Enseñanzas que se replican
El día ha llegado y la Amazonía despierta. Un par de aves negras y desconocidas surcan el cielo nublado que avizora una tormenta. Es hora de llamar a Ketty Marcelo, otra lideresa, que nos contesta desde alguna comunidad lejana, en otra región del país. Si algo hay que Ketty ama es viajar y pisar otros suelos, llevando conocimientos y recogiendo enseñanzas. Su sonrisa parece perpetua incluso cuando habla al otro lado del teléfono.
Ketty Marcelo López, fundadora de la Organización de Mujeres Indígenas Asháninkas de Selva Central (Omiasec), reconoce muy bien el machismo del que habla Abelina, y al que también le tocó enfrentar por 2011, cuando fue parte del Consejo Directivo de la Mujer. Este era un espacio en el que estaban incluidas, pero solo para conformar la cuota de género de la organización, pues —a diferencia de los varones— no podían abordar temas de importancia ni tomar decisiones.
Al inicio, el camino de Ketty y las mujeres de Omiasec no fue fácil, aunque ahora toma como anécdota las veces en que sacó de sus casillas a los jefes varones que se oponían a que las mujeres pudieran organizarse; sostenían que la intención de ellas era dividir el movimiento indígena. “Aunque ellos siempre intentan controlarnos, nosotras tomamos nuestras propias decisiones, ahora nuestro proyecto es poder independizarnos y tener nuestra propia agenda”, dice convencida.
Durante la mañana, las personas, en esta parte del territorio, se protegen del implacable calor en el interior de sus viviendas o lugares de trabajo.
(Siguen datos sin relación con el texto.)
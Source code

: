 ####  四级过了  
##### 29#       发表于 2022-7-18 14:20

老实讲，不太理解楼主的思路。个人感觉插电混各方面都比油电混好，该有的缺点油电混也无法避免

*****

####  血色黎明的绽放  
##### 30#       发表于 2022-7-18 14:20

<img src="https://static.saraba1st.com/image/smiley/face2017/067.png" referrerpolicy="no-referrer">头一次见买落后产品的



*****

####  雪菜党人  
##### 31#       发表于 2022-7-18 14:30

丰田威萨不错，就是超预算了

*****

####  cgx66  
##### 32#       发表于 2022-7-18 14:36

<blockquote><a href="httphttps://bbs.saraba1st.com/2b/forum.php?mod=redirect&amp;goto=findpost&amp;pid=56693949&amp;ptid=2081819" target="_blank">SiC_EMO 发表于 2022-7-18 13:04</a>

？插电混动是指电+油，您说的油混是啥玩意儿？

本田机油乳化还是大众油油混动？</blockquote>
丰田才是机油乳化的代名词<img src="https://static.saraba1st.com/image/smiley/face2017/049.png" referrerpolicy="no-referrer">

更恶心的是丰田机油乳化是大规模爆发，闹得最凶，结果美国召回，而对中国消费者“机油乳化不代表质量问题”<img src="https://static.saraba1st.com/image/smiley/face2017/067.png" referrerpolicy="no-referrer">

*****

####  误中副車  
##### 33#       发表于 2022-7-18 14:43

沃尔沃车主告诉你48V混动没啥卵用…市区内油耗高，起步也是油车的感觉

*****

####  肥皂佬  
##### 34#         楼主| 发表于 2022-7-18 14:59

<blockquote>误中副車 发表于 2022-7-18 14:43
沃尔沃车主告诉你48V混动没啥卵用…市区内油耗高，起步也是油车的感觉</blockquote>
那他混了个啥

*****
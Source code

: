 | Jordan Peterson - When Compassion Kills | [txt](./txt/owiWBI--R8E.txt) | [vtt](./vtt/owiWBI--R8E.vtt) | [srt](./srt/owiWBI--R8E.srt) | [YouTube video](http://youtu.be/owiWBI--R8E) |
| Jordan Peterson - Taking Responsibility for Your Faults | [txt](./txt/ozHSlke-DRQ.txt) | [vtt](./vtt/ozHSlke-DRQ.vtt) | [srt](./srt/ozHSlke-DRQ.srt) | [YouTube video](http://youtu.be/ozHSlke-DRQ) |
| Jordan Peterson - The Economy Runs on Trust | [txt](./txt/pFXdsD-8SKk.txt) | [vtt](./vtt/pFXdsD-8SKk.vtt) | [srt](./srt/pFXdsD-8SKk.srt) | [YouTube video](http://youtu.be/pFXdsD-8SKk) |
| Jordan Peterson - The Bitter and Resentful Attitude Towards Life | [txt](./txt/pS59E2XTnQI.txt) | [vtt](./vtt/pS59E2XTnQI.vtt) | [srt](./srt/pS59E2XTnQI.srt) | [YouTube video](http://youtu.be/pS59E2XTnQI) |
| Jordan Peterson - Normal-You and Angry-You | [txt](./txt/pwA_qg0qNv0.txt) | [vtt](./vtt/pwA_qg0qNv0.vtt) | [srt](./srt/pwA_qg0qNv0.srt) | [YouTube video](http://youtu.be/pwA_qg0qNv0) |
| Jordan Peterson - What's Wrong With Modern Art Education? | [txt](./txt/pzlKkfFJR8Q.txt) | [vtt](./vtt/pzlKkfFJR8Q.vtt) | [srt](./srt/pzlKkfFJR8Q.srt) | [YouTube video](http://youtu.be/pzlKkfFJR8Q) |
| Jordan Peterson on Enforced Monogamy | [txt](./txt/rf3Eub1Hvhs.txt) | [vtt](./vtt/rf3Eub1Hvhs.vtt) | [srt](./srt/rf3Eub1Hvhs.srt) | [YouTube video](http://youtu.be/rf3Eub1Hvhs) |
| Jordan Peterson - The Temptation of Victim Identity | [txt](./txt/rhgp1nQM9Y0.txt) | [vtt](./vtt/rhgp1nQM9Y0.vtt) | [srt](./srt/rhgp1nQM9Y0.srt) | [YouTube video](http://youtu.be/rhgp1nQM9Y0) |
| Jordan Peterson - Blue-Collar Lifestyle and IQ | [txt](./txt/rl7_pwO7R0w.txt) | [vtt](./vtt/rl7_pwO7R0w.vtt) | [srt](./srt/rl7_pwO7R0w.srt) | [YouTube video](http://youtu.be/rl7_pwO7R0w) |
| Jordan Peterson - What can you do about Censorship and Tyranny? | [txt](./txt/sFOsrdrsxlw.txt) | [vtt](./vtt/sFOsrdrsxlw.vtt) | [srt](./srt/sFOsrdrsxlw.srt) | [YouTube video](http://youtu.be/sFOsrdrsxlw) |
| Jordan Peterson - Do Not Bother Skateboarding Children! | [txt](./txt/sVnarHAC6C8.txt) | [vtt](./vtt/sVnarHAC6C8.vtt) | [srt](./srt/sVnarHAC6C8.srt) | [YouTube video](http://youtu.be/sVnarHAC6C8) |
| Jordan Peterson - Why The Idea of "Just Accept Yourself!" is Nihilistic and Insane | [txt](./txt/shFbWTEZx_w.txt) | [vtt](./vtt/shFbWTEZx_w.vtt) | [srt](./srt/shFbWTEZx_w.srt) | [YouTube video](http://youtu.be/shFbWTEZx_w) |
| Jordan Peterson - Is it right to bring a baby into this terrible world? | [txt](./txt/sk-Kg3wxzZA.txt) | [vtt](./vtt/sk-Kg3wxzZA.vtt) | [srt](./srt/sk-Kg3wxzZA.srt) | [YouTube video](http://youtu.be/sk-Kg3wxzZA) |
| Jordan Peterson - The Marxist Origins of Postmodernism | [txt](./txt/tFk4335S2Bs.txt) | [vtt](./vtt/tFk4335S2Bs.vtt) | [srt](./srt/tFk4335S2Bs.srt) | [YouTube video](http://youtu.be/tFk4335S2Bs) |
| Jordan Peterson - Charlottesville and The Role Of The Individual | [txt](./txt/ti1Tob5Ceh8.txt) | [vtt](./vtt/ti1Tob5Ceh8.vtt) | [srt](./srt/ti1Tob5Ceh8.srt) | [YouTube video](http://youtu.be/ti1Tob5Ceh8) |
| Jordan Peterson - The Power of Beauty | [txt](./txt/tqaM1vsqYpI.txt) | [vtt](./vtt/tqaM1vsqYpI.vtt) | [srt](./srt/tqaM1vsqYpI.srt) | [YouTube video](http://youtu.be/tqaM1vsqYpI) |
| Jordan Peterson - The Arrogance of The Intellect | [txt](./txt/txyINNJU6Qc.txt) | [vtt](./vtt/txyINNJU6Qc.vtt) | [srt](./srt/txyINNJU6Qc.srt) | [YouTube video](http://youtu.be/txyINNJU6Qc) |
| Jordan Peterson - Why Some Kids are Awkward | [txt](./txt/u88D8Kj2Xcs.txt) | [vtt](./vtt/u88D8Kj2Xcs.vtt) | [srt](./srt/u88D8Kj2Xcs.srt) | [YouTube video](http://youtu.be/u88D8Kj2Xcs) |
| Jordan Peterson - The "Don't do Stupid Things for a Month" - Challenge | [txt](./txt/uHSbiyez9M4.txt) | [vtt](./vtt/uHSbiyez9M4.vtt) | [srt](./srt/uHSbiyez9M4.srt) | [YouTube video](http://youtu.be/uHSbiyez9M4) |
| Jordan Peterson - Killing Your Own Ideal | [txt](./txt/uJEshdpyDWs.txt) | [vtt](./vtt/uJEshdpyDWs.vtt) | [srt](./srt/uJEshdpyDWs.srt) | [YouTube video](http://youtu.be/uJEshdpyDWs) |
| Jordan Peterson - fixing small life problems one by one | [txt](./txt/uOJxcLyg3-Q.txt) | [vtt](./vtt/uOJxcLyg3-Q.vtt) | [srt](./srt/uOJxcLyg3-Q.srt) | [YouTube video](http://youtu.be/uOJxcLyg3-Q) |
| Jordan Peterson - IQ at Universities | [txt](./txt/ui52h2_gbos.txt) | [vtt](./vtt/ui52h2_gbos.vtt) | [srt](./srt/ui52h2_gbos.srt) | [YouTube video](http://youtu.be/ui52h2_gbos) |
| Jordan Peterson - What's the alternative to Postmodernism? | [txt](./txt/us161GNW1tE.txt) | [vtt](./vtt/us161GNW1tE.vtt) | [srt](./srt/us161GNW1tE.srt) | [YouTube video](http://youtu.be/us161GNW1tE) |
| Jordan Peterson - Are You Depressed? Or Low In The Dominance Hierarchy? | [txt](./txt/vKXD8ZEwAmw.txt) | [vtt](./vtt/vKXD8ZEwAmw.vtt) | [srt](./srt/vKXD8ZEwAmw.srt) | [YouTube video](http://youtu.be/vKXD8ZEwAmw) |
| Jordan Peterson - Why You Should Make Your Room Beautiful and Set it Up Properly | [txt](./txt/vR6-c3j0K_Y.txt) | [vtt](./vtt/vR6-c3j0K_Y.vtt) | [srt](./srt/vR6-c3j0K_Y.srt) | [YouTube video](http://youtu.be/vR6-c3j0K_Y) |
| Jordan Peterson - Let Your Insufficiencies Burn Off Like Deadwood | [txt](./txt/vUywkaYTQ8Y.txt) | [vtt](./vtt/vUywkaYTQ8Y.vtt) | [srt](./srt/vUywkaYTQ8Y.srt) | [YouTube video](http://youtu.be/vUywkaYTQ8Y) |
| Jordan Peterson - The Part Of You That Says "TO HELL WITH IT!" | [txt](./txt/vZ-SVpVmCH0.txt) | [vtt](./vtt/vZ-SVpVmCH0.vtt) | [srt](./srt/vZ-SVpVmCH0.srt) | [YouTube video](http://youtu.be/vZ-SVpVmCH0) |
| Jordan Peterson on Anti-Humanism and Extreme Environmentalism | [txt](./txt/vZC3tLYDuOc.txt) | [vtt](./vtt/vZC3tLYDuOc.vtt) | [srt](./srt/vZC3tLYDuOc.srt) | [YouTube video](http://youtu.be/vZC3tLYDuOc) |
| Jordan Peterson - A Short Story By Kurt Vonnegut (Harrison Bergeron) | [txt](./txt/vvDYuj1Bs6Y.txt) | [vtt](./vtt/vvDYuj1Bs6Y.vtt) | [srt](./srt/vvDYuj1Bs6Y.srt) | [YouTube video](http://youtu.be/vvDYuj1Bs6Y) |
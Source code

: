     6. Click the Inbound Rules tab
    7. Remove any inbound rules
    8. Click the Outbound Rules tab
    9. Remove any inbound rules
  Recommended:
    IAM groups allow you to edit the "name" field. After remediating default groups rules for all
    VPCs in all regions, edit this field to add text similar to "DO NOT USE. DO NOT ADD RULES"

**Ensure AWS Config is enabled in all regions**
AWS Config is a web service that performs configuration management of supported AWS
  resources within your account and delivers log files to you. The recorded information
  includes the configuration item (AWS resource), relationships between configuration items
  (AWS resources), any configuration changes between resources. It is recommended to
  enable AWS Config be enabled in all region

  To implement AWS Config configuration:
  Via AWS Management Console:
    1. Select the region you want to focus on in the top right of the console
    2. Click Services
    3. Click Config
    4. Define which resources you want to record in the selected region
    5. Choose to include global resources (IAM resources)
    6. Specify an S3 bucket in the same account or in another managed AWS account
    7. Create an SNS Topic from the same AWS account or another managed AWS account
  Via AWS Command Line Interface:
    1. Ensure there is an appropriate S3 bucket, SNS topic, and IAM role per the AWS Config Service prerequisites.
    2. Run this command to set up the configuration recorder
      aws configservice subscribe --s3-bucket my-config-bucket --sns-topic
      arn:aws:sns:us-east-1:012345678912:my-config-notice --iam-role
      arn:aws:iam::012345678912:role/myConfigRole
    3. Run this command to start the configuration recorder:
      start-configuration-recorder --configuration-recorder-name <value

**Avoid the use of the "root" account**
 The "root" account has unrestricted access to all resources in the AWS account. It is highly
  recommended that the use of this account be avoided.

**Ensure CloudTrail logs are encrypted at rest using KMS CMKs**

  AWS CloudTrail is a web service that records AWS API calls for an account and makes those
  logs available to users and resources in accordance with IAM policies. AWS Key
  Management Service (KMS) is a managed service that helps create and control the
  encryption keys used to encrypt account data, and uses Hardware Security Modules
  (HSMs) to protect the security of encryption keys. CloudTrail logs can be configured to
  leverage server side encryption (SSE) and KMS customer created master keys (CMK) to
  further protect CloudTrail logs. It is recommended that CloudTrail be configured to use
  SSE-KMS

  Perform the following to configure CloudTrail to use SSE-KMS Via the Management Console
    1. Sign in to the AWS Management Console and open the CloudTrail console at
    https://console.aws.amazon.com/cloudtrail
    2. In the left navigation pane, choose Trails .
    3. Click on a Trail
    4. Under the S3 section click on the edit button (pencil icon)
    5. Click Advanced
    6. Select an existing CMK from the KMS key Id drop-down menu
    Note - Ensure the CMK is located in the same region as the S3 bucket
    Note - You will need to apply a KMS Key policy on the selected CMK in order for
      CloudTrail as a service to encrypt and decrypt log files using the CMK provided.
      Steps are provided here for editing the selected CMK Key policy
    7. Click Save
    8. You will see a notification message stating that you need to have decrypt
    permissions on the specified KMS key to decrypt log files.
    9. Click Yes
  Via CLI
La mayoría usa ropa holgada o prendas pequeñas que los ayudan a mantenerse frescos. Por la noche, cuando el aire es tibio, aprovechan para salir a caminar en familia o sentarse en los banquillos del parque principal a compartir historias o anécdotas.
Ketty y las mujeres que conformaron los inicios de Omiasec tomaron como antecedente el trabajo que sus pares de Fremank habían realizado en sus comunidades. “Tomamos como ejemplo a Fremank para poder formalizar la organización que, inicialmente, fue rechazada en 2015 y fue oficialmente fundada en 2017, luego de dos años de socialización, tiempo en el que Luzmila Chiricente nos recomendó caminar por las comunidades, y así lo hicimos”, describe Ketty Marcelo.
Por ahora, Omiasec forma parte de la Central de Comunidades Nativas de Selva Central (Ceconsec), pero las mujeres tienen su propia agenda del año, muy al margen de la organización primigenia. En ella preparan a las adolescentes y adultas en saberes ancestrales para conservar las fuentes de agua, la soberanía alimentaria y defender el territorio; también reciben talleres de liderazgo político mediante escuelas políticas.
La mayoría de estos talleres se realizan en comunidades, en contacto directo con la realidad que rodea a las mujeres. Así, en medio del bosque, las mujeres adquieren conocimientos en diálogos con sabias asháninkas, realizan talleres de artesanías, reforestan los ojos de agua e implementan sus propias piscigranjas para poder abastecerse de alimentos.
Para Ketty Marcelo, quien pertenece a la etnia yanesha, una persona nace dos veces. El primer nacimiento es biológico y el otro ocurre cuando descubre su verdadero camino. Ella descubrió el suyo a los 35 años, cuando fue designada agente municipal de la comunidad nativa de Pucharini, en la provincia de Chanchamayo. Su intención ahora es que más mujeres puedan volver a nacer y encontrar su propio camino.
Las demandas de las mujeres indígenas se entrelazan y se vuelven cada vez más sólidas, su voz antes invisible empieza a tomar fuerza y a replicarse en la Amazonía. El camino por recorrer es aún largo, pero han demostrado que —unidas y con constancia— pueden abrirse paso y ser forjadoras de su propio destino.
Nuestra estadía en el territorio asháninka ha terminado e iniciamos un largo viaje de regreso de ocho horas. Mientras el bus avanza, los frondosos bosques y el calor que transmite la humedad de la Amazonía desaparecen gradualmente y son reemplazados por imponentes montañas áridas cubiertas de ichu; estamos entrando con una brisa fresca a la sierra de Junín, donde termina esta historia.